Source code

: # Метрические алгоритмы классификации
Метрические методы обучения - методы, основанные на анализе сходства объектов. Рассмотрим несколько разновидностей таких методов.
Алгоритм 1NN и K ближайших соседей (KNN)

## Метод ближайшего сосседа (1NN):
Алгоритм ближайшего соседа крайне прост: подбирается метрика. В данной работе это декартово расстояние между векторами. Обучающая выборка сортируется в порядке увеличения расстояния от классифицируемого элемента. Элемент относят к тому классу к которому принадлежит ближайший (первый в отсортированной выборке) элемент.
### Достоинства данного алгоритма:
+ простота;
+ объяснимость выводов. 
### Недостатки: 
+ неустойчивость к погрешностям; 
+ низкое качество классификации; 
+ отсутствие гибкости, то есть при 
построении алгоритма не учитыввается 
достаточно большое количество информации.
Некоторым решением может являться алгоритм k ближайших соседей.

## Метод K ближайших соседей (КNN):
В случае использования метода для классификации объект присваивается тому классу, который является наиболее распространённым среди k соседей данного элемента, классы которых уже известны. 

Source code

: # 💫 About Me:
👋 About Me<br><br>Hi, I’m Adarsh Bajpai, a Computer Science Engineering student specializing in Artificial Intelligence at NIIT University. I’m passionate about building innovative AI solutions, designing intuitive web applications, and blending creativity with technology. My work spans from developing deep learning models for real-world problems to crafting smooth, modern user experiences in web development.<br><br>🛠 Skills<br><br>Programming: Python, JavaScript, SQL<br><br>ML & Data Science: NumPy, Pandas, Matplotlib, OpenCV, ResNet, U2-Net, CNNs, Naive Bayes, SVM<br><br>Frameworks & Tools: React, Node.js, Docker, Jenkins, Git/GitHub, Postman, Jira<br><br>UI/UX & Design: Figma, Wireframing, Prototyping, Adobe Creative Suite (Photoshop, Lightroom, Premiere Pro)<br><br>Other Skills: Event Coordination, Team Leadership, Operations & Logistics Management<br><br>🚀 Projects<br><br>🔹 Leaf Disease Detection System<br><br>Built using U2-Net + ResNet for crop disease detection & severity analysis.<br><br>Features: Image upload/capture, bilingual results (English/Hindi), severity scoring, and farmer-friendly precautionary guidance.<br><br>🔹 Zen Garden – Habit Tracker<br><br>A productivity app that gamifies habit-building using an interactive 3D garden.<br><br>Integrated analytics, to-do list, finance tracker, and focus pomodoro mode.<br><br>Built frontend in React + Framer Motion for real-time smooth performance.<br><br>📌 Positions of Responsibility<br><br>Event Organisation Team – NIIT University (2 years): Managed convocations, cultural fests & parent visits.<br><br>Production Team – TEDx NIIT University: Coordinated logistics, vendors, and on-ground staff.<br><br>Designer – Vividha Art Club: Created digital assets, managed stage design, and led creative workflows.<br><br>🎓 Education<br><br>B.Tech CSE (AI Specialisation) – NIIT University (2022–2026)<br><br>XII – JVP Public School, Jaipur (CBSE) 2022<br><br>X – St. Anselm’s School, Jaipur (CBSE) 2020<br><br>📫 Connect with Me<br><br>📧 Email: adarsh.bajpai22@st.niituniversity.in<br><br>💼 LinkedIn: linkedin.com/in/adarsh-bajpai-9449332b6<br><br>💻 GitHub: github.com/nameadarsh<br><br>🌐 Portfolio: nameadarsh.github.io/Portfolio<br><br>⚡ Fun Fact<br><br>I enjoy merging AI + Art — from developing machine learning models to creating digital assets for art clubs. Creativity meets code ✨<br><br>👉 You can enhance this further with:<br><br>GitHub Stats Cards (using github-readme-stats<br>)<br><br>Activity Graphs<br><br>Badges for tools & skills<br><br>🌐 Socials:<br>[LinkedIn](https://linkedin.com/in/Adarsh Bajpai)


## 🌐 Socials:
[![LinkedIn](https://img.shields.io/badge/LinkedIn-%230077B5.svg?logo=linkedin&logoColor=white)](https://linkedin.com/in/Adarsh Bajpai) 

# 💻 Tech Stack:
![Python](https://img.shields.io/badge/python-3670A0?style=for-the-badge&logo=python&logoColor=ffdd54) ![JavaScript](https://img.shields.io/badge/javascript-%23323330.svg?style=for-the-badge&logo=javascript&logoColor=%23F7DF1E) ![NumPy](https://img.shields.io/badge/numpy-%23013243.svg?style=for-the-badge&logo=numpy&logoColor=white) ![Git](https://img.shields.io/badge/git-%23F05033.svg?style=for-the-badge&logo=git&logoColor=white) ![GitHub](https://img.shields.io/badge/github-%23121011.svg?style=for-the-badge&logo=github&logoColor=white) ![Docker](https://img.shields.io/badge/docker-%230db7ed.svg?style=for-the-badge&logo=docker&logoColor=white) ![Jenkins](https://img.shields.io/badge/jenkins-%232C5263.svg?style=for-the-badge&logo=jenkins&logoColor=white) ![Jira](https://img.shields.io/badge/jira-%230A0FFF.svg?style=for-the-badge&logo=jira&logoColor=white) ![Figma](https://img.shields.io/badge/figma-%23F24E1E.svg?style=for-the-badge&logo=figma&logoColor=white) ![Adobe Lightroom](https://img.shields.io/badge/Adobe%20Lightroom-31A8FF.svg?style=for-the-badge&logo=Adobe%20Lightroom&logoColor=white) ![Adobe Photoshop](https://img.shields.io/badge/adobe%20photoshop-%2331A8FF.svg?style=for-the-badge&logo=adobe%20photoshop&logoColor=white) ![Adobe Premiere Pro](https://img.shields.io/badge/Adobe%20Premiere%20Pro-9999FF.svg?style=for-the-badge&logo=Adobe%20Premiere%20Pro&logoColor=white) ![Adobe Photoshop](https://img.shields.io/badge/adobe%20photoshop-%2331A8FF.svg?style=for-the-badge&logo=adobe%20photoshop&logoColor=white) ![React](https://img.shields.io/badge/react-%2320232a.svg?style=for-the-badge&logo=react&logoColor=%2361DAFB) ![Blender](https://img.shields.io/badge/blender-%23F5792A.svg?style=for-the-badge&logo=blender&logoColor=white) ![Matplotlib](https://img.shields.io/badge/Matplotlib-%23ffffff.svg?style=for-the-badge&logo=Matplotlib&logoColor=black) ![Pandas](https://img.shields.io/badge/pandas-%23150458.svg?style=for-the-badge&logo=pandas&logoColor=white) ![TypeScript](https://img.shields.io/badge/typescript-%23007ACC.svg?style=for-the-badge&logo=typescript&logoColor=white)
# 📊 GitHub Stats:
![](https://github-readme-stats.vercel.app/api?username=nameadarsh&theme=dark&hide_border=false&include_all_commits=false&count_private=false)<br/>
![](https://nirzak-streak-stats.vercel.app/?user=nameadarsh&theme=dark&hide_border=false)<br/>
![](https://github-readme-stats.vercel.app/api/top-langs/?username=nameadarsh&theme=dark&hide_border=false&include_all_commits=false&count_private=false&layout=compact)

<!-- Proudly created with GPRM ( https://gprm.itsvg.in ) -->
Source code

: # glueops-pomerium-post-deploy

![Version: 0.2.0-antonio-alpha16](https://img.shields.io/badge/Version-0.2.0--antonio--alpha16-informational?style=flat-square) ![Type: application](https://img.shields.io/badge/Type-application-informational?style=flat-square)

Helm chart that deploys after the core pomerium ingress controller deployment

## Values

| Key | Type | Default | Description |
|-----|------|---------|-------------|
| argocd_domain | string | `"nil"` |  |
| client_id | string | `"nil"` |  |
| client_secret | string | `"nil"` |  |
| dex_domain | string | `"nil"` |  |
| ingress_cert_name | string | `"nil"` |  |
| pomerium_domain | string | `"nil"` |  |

• _Action item_
Starting at the first line and ending at the last, retype the entries above.

• _Result_
Source code

: # Метрические алгоритмы классификации
Метрические методы обучения - методы, основанные на анализе сходства объектов. Рассмотрим несколько разновидностей таких методов.
Алгоритм 1NN и K ближайших соседей (KNN)

## Метод ближайшего сосседа (1NN):
Алгоритм ближайшего соседа крайне прост: подбирается метрика. В данной работе это декартово расстояние между векторами. Обучающая выборка сортируется в порядке увеличения расстояния от классифицируемого элемента. Элемент относят к тому классу к которому принадлежит ближайший (первый в отсортированной выборке) элемент.
### Достоинства данного алгоритма:
+ простота;
+ объяснимость выводов. 
### Недостатки: 
+ неустойчивость к погрешностям; 
+ низкое качество классификации; 
+ отсутствие гибкости, то есть при 
построении алгоритма не учитыввается 
достаточно большое количество информации.
Некоторым решением может являться алгоритм k ближайших соседей.

## Метод K ближайших соседей (КNN):
В случае использования метода для классификации объект присваивается тому классу, который является наиболее распространённым среди k соседей данного элемента, классы которых уже известны. 

Source code

: # 💫 About Me:
👋 About Me<br><br>Hi, I’m Adarsh Bajpai, a Computer Science Engineering student specializing in Artificial Intelligence at NIIT University. I’m passionate about building innovative AI solutions, designing intuitive web applications, and blending creativity with technology. My work spans from developing deep learning models for real-world problems to crafting smooth, modern user experiences in web development.<br><br>🛠 Skills<br><br>Programming: Python, JavaScript, SQL<br><br>ML & Data Science: NumPy, Pandas, Matplotlib, OpenCV, ResNet, U2-Net, CNNs, Naive Bayes, SVM<br><br>Frameworks & Tools: React, Node.js, Docker, Jenkins, Git/GitHub, Postman, Jira<br><br>UI/UX & Design: Figma, Wireframing, Prototyping, Adobe Creative Suite (Photoshop, Lightroom, Premiere Pro)<br><br>Other Skills: Event Coordination, Team Leadership, Operations & Logistics Management<br><br>🚀 Projects<br><br>🔹 Leaf Disease Detection System<br><br>Built using U2-Net + ResNet for crop disease detection & severity analysis.<br><br>Features: Image upload/capture, bilingual results (English/Hindi), severity scoring, and farmer-friendly precautionary guidance.<br><br>🔹 Zen Garden – Habit Tracker<br><br>A productivity app that gamifies habit-building using an interactive 3D garden.<br><br>Integrated analytics, to-do list, finance tracker, and focus pomodoro mode.<br><br>Built frontend in React + Framer Motion for real-time smooth performance.<br><br>📌 Positions of Responsibility<br><br>Event Organisation Team – NIIT University (2 years): Managed convocations, cultural fests & parent visits.<br><br>Production Team – TEDx NIIT University: Coordinated logistics, vendors, and on-ground staff.<br><br>Designer – Vividha Art Club: Created digital assets, managed stage design, and led creative workflows.<br><br>🎓 Education<br><br>B.Tech CSE (AI Specialisation) – NIIT University (2022–2026)<br><br>XII – JVP Public School, Jaipur (CBSE) 2022<br><br>X – St. Anselm’s School, Jaipur (CBSE) 2020<br><br>📫 Connect with Me<br><br>📧 Email: adarsh.bajpai22@st.niituniversity.in<br><br>💼 LinkedIn: linkedin.com/in/adarsh-bajpai-9449332b6<br><br>💻 GitHub: github.com/nameadarsh<br><br>🌐 Portfolio: nameadarsh.github.io/Portfolio<br><br>⚡ Fun Fact<br><br>I enjoy merging AI + Art — from developing machine learning models to creating digital assets for art clubs. Creativity meets code ✨<br><br>👉 You can enhance this further with:<br><br>GitHub Stats Cards (using github-readme-stats<br>)<br><br>Activity Graphs<br><br>Badges for tools & skills<br><br>🌐 Socials:<br>[LinkedIn](https://linkedin.com/in/Adarsh Bajpai)


## 🌐 Socials:
[![LinkedIn](https://img.shields.io/badge/LinkedIn-%230077B5.svg?logo=linkedin&logoColor=white)](https://linkedin.com/in/Adarsh Bajpai) 

# 💻 Tech Stack:
![Python](https://img.shields.io/badge/python-3670A0?style=for-the-badge&logo=python&logoColor=ffdd54) ![JavaScript](https://img.shields.io/badge/javascript-%23323330.svg?style=for-the-badge&logo=javascript&logoColor=%23F7DF1E) ![NumPy](https://img.shields.io/badge/numpy-%23013243.svg?style=for-the-badge&logo=numpy&logoColor=white) ![Git](https://img.shields.io/badge/git-%23F05033.svg?style=for-the-badge&logo=git&logoColor=white) ![GitHub](https://img.shields.io/badge/github-%23121011.svg?style=for-the-badge&logo=github&logoColor=white) ![Docker](https://img.shields.io/badge/docker-%230db7ed.svg?style=for-the-badge&logo=docker&logoColor=white) ![Jenkins](https://img.shields.io/badge/jenkins-%232C5263.svg?style=for-the-badge&logo=jenkins&logoColor=white) ![Jira](https://img.shields.io/badge/jira-%230A0FFF.svg?style=for-the-badge&logo=jira&logoColor=white) ![Figma](https://img.shields.io/badge/figma-%23F24E1E.svg?style=for-the-badge&logo=figma&logoColor=white) ![Adobe Lightroom](https://img.shields.io/badge/Adobe%20Lightroom-31A8FF.svg?style=for-the-badge&logo=Adobe%20Lightroom&logoColor=white) ![Adobe Photoshop](https://img.shields.io/badge/adobe%20photoshop-%2331A8FF.svg?style=for-the-badge&logo=adobe%20photoshop&logoColor=white) ![Adobe Premiere Pro](https://img.shields.io/badge/Adobe%20Premiere%20Pro-9999FF.svg?style=for-the-badge&logo=Adobe%20Premiere%20Pro&logoColor=white) ![Adobe Photoshop](https://img.shields.io/badge/adobe%20photoshop-%2331A8FF.svg?style=for-the-badge&logo=adobe%20photoshop&logoColor=white) ![React](https://img.shields.io/badge/react-%2320232a.svg?style=for-the-badge&logo=react&logoColor=%2361DAFB) ![Blender](https://img.shields.io/badge/blender-%23F5792A.svg?style=for-the-badge&logo=blender&logoColor=white) ![Matplotlib](https://img.shields.io/badge/Matplotlib-%23ffffff.svg?style=for-the-badge&logo=Matplotlib&logoColor=black) ![Pandas](https://img.shields.io/badge/pandas-%23150458.svg?style=for-the-badge&logo=pandas&logoColor=white) ![TypeScript](https://img.shields.io/badge/typescript-%23007ACC.svg?style=for-the-badge&logo=typescript&logoColor=white)
# 📊 GitHub Stats:
![](https://github-readme-stats.vercel.app/api?username=nameadarsh&theme=dark&hide_border=false&include_all_commits=false&count_private=false)<br/>
![](https://nirzak-streak-stats.vercel.app/?user=nameadarsh&theme=dark&hide_border=false)<br/>
![](https://github-readme-stats.vercel.app/api/top-langs/?username=nameadarsh&theme=dark&hide_border=false&include_all_commits=false&count_private=false&layout=compact)

<!-- Proudly created with GPRM ( https://gprm.itsvg.in ) -->
Source code

: # glueops-pomerium-post-deploy

![Version: 0.2.0-antonio-alpha16](https://img.shields.io/badge/Version-0.2.0--antonio--alpha16-informational?style=flat-square) ![Type: application](https://img.shields.io/badge/Type-application-informational?style=flat-square)

Helm chart that deploys after the core pomerium ingress controller deployment

## Values

| Key | Type | Default | Description |
|-----|------|---------|-------------|
| argocd_domain | string | `"nil"` |  |
| client_id | string | `"nil"` |  |
| client_secret | string | `"nil"` |  |
| dex_domain | string | `"nil"` |  |
| ingress_cert_name | string | `"nil"` |  |
| pomerium_domain | string | `"nil"` |  |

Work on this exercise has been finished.